## WHAT THE TASK ASKS
Could you write out every entry exactly as it stands?

## EXCERPTED RECORDS
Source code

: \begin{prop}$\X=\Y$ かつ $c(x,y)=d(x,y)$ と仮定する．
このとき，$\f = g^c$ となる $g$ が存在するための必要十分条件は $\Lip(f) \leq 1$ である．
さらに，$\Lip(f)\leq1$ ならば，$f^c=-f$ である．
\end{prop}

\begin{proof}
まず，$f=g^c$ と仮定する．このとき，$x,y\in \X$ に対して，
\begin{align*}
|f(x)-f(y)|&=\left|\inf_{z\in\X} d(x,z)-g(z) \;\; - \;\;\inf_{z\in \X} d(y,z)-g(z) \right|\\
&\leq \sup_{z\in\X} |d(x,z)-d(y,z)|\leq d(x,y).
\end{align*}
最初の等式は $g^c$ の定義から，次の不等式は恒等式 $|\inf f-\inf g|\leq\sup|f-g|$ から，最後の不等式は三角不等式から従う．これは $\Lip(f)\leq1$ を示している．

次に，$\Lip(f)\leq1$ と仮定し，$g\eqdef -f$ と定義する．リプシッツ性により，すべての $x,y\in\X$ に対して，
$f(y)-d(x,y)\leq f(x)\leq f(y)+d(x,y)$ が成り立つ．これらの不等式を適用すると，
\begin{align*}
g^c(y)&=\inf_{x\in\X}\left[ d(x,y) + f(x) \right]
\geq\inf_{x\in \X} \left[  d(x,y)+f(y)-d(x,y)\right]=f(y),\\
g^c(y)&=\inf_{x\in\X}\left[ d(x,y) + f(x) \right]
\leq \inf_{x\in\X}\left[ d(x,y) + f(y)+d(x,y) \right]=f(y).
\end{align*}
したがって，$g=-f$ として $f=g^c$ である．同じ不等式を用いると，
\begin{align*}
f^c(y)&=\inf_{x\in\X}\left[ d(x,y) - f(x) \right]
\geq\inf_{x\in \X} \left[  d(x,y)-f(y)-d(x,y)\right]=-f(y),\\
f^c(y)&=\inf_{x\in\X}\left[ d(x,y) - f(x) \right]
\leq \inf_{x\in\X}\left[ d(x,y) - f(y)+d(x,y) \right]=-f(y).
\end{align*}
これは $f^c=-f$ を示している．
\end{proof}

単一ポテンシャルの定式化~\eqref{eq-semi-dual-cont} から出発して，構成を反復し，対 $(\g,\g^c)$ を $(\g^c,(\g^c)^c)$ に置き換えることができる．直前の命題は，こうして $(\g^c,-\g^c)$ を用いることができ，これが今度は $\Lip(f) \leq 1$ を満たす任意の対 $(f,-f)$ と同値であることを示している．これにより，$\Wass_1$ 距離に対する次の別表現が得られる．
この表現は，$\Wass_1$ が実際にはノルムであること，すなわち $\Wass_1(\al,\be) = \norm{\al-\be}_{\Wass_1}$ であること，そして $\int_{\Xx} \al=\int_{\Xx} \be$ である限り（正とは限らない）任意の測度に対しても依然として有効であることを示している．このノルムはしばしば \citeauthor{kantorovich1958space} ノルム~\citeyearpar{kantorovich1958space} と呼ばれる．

## REPLY TO THE EXERCISE
Source code

: \begin{prop}$\X=\Y$ かつ $c(x,y)=d(x,y)$ と仮定する．
このとき，$\f = g^c$ となる $g$ が存在するための必要十分条件は $\Lip(f) \leq 1$ である．
さらに，$\Lip(f)\leq1$ ならば，$f^c=-f$ である．
\end{prop}

\begin{proof}
まず，$f=g^c$ と仮定する．このとき，$x,y\in \X$ に対して，
\begin{align*}
|f(x)-f(y)|&=\left|\inf_{z\in\X} d(x,z)-g(z) \;\; - \;\;\inf_{z\in \X} d(y,z)-g(z) \right|\\
&\leq \sup_{z\in\X} |d(x,z)-d(y,z)|\leq d(x,y).
\end{align*}
最初の等式は $g^c$ の定義から，次の不等式は恒等式 $|\inf f-\inf g|\leq\sup|f-g|$ から，最後の不等式は三角不等式から従う．これは $\Lip(f)\leq1$ を示している．

次に，$\Lip(f)\leq1$ と仮定し，$g\eqdef -f$ と定義する．リプシッツ性により，すべての $x,y\in\X$ に対して，
$f(y)-d(x,y)\leq f(x)\leq f(y)+d(x,y)$ が成り立つ．これらの不等式を適用すると，
\begin{align*}
g^c(y)&=\inf_{x\in\X}\left[ d(x,y) + f(x) \right]
\geq\inf_{x\in \X} \left[  d(x,y)+f(y)-d(x,y)\right]=f(y),\\
g^c(y)&=\inf_{x\in\X}\left[ d(x,y) + f(x) \right]
\leq \inf_{x\in\X}\left[ d(x,y) + f(y)+d(x,y) \right]=f(y).
\end{align*}
したがって，$g=-f$ として $f=g^c$ である．同じ不等式を用いると，
\begin{align*}
f^c(y)&=\inf_{x\in\X}\left[ d(x,y) - f(x) \right]
\geq\inf_{x\in \X} \left[  d(x,y)-f(y)-d(x,y)\right]=-f(y),\\
f^c(y)&=\inf_{x\in\X}\left[ d(x,y) - f(x) \right]
\leq \inf_{x\in\X}\left[ d(x,y) - f(y)+d(x,y) \right]=-f(y).
\end{align*}
これは $f^c=-f$ を示している．
\end{proof}

単一ポテンシャルの定式化~\eqref{eq-semi-dual-cont} から出発して，構成を反復し，対 $(\g,\g^c)$ を $(\g^c,(\g^c)^c)$ に置き換えることができる．直前の命題は，こうして $(\g^c,-\g^c)$ を用いることができ，これが今度は $\Lip(f) \leq 1$ を満たす任意の対 $(f,-f)$ と同値であることを示している．これにより，$\Wass_1$ 距離に対する次の別表現が得られる．
この表現は，$\Wass_1$ が実際にはノルムであること，すなわち $\Wass_1(\al,\be) = \norm{\al-\be}_{\Wass_1}$ であること，そして $\int_{\Xx} \al=\int_{\Xx} \be$ である限り（正とは限らない）任意の測度に対しても依然として有効であることを示している．このノルムはしばしば \citeauthor{kantorovich1958space} ノルム~\citeyearpar{kantorovich1958space} と呼ばれる．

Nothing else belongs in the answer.